#### [Information supplied]
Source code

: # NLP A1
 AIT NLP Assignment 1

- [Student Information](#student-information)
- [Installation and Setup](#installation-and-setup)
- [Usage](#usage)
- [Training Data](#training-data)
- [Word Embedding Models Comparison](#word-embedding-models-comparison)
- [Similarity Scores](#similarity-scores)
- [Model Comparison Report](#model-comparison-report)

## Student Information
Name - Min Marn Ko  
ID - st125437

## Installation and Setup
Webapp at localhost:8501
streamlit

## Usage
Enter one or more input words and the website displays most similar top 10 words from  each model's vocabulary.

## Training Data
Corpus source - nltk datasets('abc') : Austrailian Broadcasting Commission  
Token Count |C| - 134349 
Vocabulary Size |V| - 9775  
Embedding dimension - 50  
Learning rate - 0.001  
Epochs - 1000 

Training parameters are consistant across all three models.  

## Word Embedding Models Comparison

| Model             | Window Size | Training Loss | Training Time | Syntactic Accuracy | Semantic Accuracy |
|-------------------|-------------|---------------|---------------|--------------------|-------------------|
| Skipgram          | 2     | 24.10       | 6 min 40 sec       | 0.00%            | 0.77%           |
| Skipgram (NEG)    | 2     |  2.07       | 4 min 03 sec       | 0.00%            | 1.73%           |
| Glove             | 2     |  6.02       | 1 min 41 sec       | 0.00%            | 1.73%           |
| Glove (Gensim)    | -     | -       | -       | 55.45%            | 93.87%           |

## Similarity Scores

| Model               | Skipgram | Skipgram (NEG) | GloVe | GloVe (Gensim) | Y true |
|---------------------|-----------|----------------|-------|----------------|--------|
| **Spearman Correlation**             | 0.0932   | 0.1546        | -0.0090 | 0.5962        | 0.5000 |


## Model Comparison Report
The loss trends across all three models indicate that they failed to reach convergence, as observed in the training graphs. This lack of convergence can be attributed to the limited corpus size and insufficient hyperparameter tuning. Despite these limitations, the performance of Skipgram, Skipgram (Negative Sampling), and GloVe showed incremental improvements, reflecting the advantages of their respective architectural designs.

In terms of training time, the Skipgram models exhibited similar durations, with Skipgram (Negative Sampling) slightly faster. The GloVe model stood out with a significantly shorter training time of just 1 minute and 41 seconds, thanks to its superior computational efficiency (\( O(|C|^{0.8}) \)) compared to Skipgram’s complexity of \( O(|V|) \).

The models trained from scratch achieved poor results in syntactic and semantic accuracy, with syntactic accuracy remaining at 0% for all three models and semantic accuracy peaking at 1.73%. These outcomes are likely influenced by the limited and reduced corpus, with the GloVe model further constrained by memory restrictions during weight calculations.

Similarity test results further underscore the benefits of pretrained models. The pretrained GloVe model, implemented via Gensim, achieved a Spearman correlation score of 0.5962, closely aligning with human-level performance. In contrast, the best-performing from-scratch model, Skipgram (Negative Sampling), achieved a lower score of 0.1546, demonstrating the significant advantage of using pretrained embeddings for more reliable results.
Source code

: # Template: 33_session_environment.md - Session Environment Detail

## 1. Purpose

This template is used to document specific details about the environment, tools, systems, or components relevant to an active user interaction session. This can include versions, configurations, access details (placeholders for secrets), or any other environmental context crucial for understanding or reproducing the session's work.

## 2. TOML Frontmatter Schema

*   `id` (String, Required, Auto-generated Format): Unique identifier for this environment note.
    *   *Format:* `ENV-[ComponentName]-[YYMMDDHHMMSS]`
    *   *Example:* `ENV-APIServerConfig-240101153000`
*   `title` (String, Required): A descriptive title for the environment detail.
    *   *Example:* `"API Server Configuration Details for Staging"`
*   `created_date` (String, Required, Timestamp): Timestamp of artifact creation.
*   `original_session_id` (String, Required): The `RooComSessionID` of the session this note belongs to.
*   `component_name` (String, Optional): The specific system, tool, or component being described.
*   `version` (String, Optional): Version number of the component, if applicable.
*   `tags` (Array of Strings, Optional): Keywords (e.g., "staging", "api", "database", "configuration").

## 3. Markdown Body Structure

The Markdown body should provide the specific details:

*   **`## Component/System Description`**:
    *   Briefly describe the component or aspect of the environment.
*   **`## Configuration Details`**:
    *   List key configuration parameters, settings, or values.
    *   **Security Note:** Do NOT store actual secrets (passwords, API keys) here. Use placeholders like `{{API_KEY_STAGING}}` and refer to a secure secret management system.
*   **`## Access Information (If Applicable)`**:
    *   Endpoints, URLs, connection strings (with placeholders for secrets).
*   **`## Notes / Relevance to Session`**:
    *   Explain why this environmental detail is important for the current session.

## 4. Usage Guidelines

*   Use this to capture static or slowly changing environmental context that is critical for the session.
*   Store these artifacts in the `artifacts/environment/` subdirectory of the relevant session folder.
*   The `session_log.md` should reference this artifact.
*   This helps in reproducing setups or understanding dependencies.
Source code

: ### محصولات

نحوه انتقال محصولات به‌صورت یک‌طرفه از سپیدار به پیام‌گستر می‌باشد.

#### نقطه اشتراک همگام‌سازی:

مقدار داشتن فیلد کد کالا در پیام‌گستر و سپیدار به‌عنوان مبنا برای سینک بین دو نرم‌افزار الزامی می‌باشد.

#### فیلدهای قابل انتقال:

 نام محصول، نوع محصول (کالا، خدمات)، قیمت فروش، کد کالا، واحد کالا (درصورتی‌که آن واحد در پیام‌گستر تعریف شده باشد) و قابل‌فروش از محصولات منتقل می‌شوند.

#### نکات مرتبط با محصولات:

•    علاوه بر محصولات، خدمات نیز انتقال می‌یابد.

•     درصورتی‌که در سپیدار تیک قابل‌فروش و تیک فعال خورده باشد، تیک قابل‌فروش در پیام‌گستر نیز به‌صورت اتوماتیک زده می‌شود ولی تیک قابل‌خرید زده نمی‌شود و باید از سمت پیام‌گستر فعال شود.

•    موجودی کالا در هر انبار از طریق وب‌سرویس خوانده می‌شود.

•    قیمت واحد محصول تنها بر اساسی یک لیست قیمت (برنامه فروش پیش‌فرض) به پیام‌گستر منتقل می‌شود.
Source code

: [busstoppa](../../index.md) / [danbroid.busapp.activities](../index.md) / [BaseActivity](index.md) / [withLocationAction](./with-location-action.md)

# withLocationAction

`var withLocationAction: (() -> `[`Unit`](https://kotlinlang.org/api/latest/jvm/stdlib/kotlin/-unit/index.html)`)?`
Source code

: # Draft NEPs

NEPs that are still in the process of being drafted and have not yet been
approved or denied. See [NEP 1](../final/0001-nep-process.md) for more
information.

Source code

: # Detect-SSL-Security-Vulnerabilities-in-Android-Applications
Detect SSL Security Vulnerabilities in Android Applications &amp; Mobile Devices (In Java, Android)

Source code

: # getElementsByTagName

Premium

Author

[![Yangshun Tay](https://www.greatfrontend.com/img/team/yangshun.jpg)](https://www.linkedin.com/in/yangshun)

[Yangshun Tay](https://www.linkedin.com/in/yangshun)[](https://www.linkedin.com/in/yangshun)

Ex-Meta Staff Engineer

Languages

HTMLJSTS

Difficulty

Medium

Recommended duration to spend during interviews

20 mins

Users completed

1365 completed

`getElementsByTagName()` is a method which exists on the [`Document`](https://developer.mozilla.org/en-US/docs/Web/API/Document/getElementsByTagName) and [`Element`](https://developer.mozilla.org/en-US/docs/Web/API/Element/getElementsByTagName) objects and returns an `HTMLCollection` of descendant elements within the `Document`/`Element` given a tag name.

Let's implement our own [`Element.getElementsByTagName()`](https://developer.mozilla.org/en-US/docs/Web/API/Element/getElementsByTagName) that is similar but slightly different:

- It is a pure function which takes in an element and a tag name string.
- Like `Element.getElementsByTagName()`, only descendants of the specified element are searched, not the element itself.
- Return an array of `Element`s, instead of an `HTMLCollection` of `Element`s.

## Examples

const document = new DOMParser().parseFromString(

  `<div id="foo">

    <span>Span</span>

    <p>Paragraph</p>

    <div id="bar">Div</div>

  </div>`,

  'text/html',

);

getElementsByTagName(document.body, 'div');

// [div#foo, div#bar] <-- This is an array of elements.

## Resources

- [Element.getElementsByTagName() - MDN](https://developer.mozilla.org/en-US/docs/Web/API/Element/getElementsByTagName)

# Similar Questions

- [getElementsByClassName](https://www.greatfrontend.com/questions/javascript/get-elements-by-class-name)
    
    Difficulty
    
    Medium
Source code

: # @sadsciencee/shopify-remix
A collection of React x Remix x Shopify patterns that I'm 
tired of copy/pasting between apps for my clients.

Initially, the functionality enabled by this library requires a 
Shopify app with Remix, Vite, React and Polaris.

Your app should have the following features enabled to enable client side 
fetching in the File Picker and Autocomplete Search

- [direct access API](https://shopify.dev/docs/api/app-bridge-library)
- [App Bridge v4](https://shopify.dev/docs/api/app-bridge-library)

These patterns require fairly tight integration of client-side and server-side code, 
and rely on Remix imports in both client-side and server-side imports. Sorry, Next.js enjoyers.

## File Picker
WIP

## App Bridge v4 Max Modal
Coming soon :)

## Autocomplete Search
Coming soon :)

#### [Your task]
Lines of the data above that include the string "کالا" must each be copied.

#### [Solution to the problem]
مقدار داشتن فیلد کد کالا در پیام‌گستر و سپیدار به‌عنوان مبنا برای سینک بین دو نرم‌افزار الزامی می‌باشد.
 نام محصول، نوع محصول (کالا، خدمات)، قیمت فروش، کد کالا، واحد کالا (درصورتی‌که آن واحد در پیام‌گستر تعریف شده باشد) و قابل‌فروش از محصولات منتقل می‌شوند.
•    موجودی کالا در هر انبار از طریق وب‌سرویس خوانده می‌شود.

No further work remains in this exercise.